TASK BRIEF:
Repeat the records below exactly.

Collected data

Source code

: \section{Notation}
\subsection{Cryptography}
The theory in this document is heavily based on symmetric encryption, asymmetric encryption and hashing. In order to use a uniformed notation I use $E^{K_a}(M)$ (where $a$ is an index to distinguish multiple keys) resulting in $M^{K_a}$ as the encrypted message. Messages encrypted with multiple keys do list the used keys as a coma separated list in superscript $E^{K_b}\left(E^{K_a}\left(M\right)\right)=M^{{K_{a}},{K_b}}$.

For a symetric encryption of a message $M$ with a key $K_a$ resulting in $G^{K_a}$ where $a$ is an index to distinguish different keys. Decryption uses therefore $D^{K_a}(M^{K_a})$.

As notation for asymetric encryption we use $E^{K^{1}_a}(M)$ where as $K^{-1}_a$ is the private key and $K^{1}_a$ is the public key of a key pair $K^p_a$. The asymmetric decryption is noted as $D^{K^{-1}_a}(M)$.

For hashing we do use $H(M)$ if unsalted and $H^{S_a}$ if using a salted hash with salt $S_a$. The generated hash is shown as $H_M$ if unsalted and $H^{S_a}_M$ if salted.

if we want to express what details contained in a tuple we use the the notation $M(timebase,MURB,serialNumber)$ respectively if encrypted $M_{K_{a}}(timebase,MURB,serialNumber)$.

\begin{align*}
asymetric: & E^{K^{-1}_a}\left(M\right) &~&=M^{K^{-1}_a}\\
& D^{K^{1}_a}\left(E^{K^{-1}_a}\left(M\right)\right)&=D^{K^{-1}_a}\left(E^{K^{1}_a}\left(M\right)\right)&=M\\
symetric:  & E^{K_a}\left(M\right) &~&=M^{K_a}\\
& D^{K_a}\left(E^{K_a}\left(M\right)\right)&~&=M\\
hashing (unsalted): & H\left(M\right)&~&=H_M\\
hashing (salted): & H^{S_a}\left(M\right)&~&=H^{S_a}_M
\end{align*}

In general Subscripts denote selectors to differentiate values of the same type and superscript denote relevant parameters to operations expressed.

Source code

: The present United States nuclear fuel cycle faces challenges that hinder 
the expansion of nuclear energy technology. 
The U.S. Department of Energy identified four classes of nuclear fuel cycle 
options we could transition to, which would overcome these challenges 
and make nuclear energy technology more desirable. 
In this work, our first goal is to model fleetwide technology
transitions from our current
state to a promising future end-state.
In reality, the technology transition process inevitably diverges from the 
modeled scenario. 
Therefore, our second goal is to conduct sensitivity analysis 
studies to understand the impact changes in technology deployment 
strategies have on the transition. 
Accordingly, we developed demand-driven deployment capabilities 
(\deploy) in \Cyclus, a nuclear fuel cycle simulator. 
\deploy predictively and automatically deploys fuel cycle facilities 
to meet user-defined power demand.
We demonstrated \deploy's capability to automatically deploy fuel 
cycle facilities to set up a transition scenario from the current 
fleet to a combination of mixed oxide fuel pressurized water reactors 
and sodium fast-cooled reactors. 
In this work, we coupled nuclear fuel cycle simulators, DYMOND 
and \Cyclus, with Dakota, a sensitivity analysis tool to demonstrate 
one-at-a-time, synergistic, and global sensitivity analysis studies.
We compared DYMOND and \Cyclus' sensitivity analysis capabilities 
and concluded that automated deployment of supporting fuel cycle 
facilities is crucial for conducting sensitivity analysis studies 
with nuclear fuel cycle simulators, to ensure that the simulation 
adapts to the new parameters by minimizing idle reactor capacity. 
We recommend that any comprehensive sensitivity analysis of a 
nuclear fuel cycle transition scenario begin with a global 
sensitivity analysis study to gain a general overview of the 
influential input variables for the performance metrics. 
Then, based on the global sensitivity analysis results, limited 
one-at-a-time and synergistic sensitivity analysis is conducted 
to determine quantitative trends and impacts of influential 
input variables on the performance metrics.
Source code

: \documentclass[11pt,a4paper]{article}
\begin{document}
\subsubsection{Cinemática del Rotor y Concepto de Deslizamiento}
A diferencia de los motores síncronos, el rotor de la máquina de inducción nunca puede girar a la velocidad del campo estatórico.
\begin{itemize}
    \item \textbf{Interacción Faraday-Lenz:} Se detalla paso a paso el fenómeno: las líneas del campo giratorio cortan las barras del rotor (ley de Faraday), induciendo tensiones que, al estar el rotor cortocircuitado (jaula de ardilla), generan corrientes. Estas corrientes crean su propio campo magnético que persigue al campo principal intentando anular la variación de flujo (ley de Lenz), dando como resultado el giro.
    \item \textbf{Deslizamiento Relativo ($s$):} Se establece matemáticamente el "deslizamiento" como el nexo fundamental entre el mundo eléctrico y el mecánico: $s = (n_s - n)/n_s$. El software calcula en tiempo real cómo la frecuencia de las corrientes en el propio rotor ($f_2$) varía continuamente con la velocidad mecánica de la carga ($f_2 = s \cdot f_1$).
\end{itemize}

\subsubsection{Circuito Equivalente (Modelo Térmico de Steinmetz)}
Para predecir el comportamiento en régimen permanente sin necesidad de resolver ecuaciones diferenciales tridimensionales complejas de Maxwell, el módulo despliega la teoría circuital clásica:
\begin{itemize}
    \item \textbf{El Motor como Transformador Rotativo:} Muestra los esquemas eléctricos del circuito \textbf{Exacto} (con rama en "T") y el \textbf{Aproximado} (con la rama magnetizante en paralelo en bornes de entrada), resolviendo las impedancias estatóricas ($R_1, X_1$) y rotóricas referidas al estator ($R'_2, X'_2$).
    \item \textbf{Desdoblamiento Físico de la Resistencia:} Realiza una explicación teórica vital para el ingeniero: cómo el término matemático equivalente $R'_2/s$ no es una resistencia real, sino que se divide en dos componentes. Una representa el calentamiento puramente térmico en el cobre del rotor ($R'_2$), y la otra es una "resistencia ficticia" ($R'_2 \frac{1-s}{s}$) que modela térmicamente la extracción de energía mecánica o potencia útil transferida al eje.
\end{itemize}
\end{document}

PROBLEM SOLUTION:
Source code

: \section{Notation}
\subsection{Cryptography}
The theory in this document is heavily based on symmetric encryption, asymmetric encryption and hashing. In order to use a uniformed notation I use $E^{K_a}(M)$ (where $a$ is an index to distinguish multiple keys) resulting in $M^{K_a}$ as the encrypted message. Messages encrypted with multiple keys do list the used keys as a coma separated list in superscript $E^{K_b}\left(E^{K_a}\left(M\right)\right)=M^{{K_{a}},{K_b}}$.

For a symetric encryption of a message $M$ with a key $K_a$ resulting in $G^{K_a}$ where $a$ is an index to distinguish different keys. Decryption uses therefore $D^{K_a}(M^{K_a})$.

As notation for asymetric encryption we use $E^{K^{1}_a}(M)$ where as $K^{-1}_a$ is the private key and $K^{1}_a$ is the public key of a key pair $K^p_a$. The asymmetric decryption is noted as $D^{K^{-1}_a}(M)$.

For hashing we do use $H(M)$ if unsalted and $H^{S_a}$ if using a salted hash with salt $S_a$. The generated hash is shown as $H_M$ if unsalted and $H^{S_a}_M$ if salted.

if we want to express what details contained in a tuple we use the the notation $M(timebase,MURB,serialNumber)$ respectively if encrypted $M_{K_{a}}(timebase,MURB,serialNumber)$.

\begin{align*}
asymetric: & E^{K^{-1}_a}\left(M\right) &~&=M^{K^{-1}_a}\\
& D^{K^{1}_a}\left(E^{K^{-1}_a}\left(M\right)\right)&=D^{K^{-1}_a}\left(E^{K^{1}_a}\left(M\right)\right)&=M\\
symetric:  & E^{K_a}\left(M\right) &~&=M^{K_a}\\
& D^{K_a}\left(E^{K_a}\left(M\right)\right)&~&=M\\
hashing (unsalted): & H\left(M\right)&~&=H_M\\
hashing (salted): & H^{S_a}\left(M\right)&~&=H^{S_a}_M
\end{align*}

In general Subscripts denote selectors to differentiate values of the same type and superscript denote relevant parameters to operations expressed.

Source code

: The present United States nuclear fuel cycle faces challenges that hinder 
the expansion of nuclear energy technology. 
The U.S. Department of Energy identified four classes of nuclear fuel cycle 
options we could transition to, which would overcome these challenges 
and make nuclear energy technology more desirable. 
In this work, our first goal is to model fleetwide technology
transitions from our current
state to a promising future end-state.
In reality, the technology transition process inevitably diverges from the 
modeled scenario. 
Therefore, our second goal is to conduct sensitivity analysis 
studies to understand the impact changes in technology deployment 
strategies have on the transition. 
Accordingly, we developed demand-driven deployment capabilities 
(\deploy) in \Cyclus, a nuclear fuel cycle simulator. 
\deploy predictively and automatically deploys fuel cycle facilities 
to meet user-defined power demand.
We demonstrated \deploy's capability to automatically deploy fuel 
cycle facilities to set up a transition scenario from the current 
fleet to a combination of mixed oxide fuel pressurized water reactors 
and sodium fast-cooled reactors. 
In this work, we coupled nuclear fuel cycle simulators, DYMOND 
and \Cyclus, with Dakota, a sensitivity analysis tool to demonstrate 
one-at-a-time, synergistic, and global sensitivity analysis studies.
We compared DYMOND and \Cyclus' sensitivity analysis capabilities 
and concluded that automated deployment of supporting fuel cycle 
facilities is crucial for conducting sensitivity analysis studies 
with nuclear fuel cycle simulators, to ensure that the simulation 
adapts to the new parameters by minimizing idle reactor capacity. 
We recommend that any comprehensive sensitivity analysis of a 
nuclear fuel cycle transition scenario begin with a global 
sensitivity analysis study to gain a general overview of the 
influential input variables for the performance metrics. 
Then, based on the global sensitivity analysis results, limited 
one-at-a-time and synergistic sensitivity analysis is conducted 
to determine quantitative trends and impacts of influential 
input variables on the performance metrics.
Source code

: \documentclass[11pt,a4paper]{article}
\begin{document}
\subsubsection{Cinemática del Rotor y Concepto de Deslizamiento}
A diferencia de los motores síncronos, el rotor de la máquina de inducción nunca puede girar a la velocidad del campo estatórico.
\begin{itemize}
    \item \textbf{Interacción Faraday-Lenz:} Se detalla paso a paso el fenómeno: las líneas del campo giratorio cortan las barras del rotor (ley de Faraday), induciendo tensiones que, al estar el rotor cortocircuitado (jaula de ardilla), generan corrientes. Estas corrientes crean su propio campo magnético que persigue al campo principal intentando anular la variación de flujo (ley de Lenz), dando como resultado el giro.
    \item \textbf{Deslizamiento Relativo ($s$):} Se establece matemáticamente el "deslizamiento" como el nexo fundamental entre el mundo eléctrico y el mecánico: $s = (n_s - n)/n_s$. El software calcula en tiempo real cómo la frecuencia de las corrientes en el propio rotor ($f_2$) varía continuamente con la velocidad mecánica de la carga ($f_2 = s \cdot f_1$).
\end{itemize}

\subsubsection{Circuito Equivalente (Modelo Térmico de Steinmetz)}
Para predecir el comportamiento en régimen permanente sin necesidad de resolver ecuaciones diferenciales tridimensionales complejas de Maxwell, el módulo despliega la teoría circuital clásica:
\begin{itemize}
    \item \textbf{El Motor como Transformador Rotativo:} Muestra los esquemas eléctricos del circuito \textbf{Exacto} (con rama en "T") y el \textbf{Aproximado} (con la rama magnetizante en paralelo en bornes de entrada), resolviendo las impedancias estatóricas ($R_1, X_1$) y rotóricas referidas al estator ($R'_2, X'_2$).
    \item \textbf{Desdoblamiento Físico de la Resistencia:} Realiza una explicación teórica vital para el ingeniero: cómo el término matemático equivalente $R'_2/s$ no es una resistencia real, sino que se divide en dos componentes. Una representa el calentamiento puramente térmico en el cobre del rotor ($R'_2$), y la otra es una "resistencia ficticia" ($R'_2 \frac{1-s}{s}$) que modela térmicamente la extracción de energía mecánica o potencia útil transferida al eje.
\end{itemize}
\end{document}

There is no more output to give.